Digital print complements traditional analogue methods. For example, converters and display makers can expand their offering with prototyping, short-run, versioning, and customisation of boxes and displays. At the recent Fespa Expo, visitors saw a showcase of digitally printed corrugated applications that included shelf-ready and transit packaging boxes, pallet surrounds, promotional packaging, and POS displays, supported by like-for-like printing comparisons, samples and narratives. 
The latest digital packaging platforms give brands and their design more chances to use their creativity in new ways. Exciting for them and potentially lucrative for print companies to position themselves to benefit from these advances.
They can also use digital print to provide hard to replicate brand protection features to packs and labels, aiding anti-counterfeit efforts. The capability of digital systems to impart variable information – like an item-specific QR code – onto a pack or label gives new security capabilities.
Run lengths and turnaround times continue to shrink. Packaging printers now look for more cost-effective solutions, responding to their clients’ demands for faster job turnarounds; versioning and variable data; just-in-time and on-demand printing; and reduced inventory costs.
Solutions grow
A number of machinery suppliers have seen this situation evolving and have developed solutions to address it.
EFI has already placed one of its Nozomi machines into the Australian market at Orora. Aiming for high-quality and high-speed, this digital LED press offers up to 75 linear metres per minute on substrates up to 1.8m wide. At a recent Orora open day, Brian Lowe, group manager for Paper and Cardboard at Orora Fibre Australia, said, “Variable print on this scale was not available in the past. I think markets will open up in randomisation, personalisation and identification, particularly in barcodes, QR codes and other data. Identification will be big.”
Press giant Heidelberg has developed its Primefire 106 inkjet system, which uses drop-on-demand inkjet technology powered by Fujifilm.
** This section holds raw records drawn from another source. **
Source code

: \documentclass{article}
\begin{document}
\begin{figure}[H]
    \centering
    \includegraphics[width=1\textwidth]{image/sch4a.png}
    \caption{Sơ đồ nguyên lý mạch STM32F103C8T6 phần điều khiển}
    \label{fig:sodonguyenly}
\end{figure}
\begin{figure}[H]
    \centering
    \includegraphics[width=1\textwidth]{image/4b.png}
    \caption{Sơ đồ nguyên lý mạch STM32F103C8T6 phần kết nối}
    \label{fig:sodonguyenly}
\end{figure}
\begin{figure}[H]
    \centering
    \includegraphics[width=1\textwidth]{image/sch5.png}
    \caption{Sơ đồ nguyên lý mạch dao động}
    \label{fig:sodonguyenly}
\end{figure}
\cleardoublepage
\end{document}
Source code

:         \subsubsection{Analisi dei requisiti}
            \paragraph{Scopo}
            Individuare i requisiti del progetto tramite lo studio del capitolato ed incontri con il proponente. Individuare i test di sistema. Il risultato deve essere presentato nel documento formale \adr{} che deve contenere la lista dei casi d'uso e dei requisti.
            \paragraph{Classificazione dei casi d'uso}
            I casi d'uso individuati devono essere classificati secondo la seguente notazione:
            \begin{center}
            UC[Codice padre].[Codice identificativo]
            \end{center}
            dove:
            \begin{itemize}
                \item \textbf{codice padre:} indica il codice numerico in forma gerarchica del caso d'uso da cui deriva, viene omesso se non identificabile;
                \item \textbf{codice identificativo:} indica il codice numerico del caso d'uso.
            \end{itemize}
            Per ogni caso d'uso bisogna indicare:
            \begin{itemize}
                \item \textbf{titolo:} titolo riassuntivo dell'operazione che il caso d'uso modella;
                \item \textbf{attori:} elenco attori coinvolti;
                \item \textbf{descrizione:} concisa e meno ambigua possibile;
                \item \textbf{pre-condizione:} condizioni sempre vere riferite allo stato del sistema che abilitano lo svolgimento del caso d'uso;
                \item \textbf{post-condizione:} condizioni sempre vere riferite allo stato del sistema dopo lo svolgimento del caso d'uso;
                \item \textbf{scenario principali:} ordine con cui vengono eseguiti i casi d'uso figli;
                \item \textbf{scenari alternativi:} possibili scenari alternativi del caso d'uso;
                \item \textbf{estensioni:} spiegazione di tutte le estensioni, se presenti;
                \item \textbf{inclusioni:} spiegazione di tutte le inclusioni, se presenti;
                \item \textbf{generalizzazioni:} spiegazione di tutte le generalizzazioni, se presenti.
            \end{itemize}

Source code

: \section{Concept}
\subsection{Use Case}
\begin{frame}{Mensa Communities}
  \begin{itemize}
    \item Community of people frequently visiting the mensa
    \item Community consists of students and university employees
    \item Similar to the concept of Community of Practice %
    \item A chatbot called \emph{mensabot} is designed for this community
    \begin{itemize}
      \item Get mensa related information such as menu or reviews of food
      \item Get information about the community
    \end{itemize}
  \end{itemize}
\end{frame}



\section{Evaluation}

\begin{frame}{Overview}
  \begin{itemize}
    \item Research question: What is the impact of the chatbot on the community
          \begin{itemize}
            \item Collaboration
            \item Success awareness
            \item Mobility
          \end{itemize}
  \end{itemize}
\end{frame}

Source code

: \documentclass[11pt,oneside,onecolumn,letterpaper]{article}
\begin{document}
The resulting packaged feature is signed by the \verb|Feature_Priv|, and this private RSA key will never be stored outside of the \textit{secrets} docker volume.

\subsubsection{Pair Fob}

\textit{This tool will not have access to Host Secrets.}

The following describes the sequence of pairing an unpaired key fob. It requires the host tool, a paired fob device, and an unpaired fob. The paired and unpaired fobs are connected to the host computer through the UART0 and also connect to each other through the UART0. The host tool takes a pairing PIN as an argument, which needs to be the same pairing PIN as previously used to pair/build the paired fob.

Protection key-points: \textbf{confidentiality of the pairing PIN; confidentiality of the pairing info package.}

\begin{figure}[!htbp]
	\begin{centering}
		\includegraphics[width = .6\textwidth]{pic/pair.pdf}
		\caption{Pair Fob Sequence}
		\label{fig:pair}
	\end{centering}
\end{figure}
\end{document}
The 70 × 100cm format press uses Heidelberg’s sheet transport system and integrates with Prinect workflow. Heidelberg says the Primefire 106 combines the best of both worlds: flexibility and versatility of digital printing and the reliability and precision of offset printing.
The HP Indigo 30000 digital press, a 75cm format machine using Indigo’s digital offset process, targets folding carton converters. HP lists advantages like zero setup, minimal waste, and easy versioning capabilities. Operators can use up to seven ink stations on the press and what HP claims as the widest digital colour gamut, reaching up to 97 per cent pf Pantone colours.
Durst uses its single pass technology in the Delta SPC 130 solution for the corrugated cardboard industry. Operators can configure this machine with up to six colour rows and it has a maximum printing width of 1285mm. It can print any length of corrugated cardboard or paper media of up to 12mm with a resolution of up to 800 dpi and at a print speed of up to 9350sqm/h. It offers what Durst calls a non-hazardous ink system and an IR/UV drying process.
Landa has finally beta tested its single-sided B1 press for folding carton, POP/POS and corrugated boxes. Claiming a higher throughput than any other digital sheetfed press, Landa claims its S10 press prints 6500 B1 sheets per hour on off-the-shelf substrates in thickness from 2.4-32 pt. (60-800μm). 
With a crossover point of around 30,000 boxes and even higher when ganging jobs or adding variable barcodes, the company reckons the S10 provides a digital solution for more than half of all packaging jobs.
Screen continues to upgrade its Truepress Jet W3200. The latest model uses Screen’s moving-table flatbed platform. Its printheads jet 14-picoliter drops at up to 1000dpi quality for every print mode. Screen says the small drop size produces sharper image detail and smoother tonal ranges than other wide-format printers currently on the market. It also offers white ink; it comes equipped with six colours (cyan, magenta, yellow, black, light cyan and light magenta) plus two white ink channels.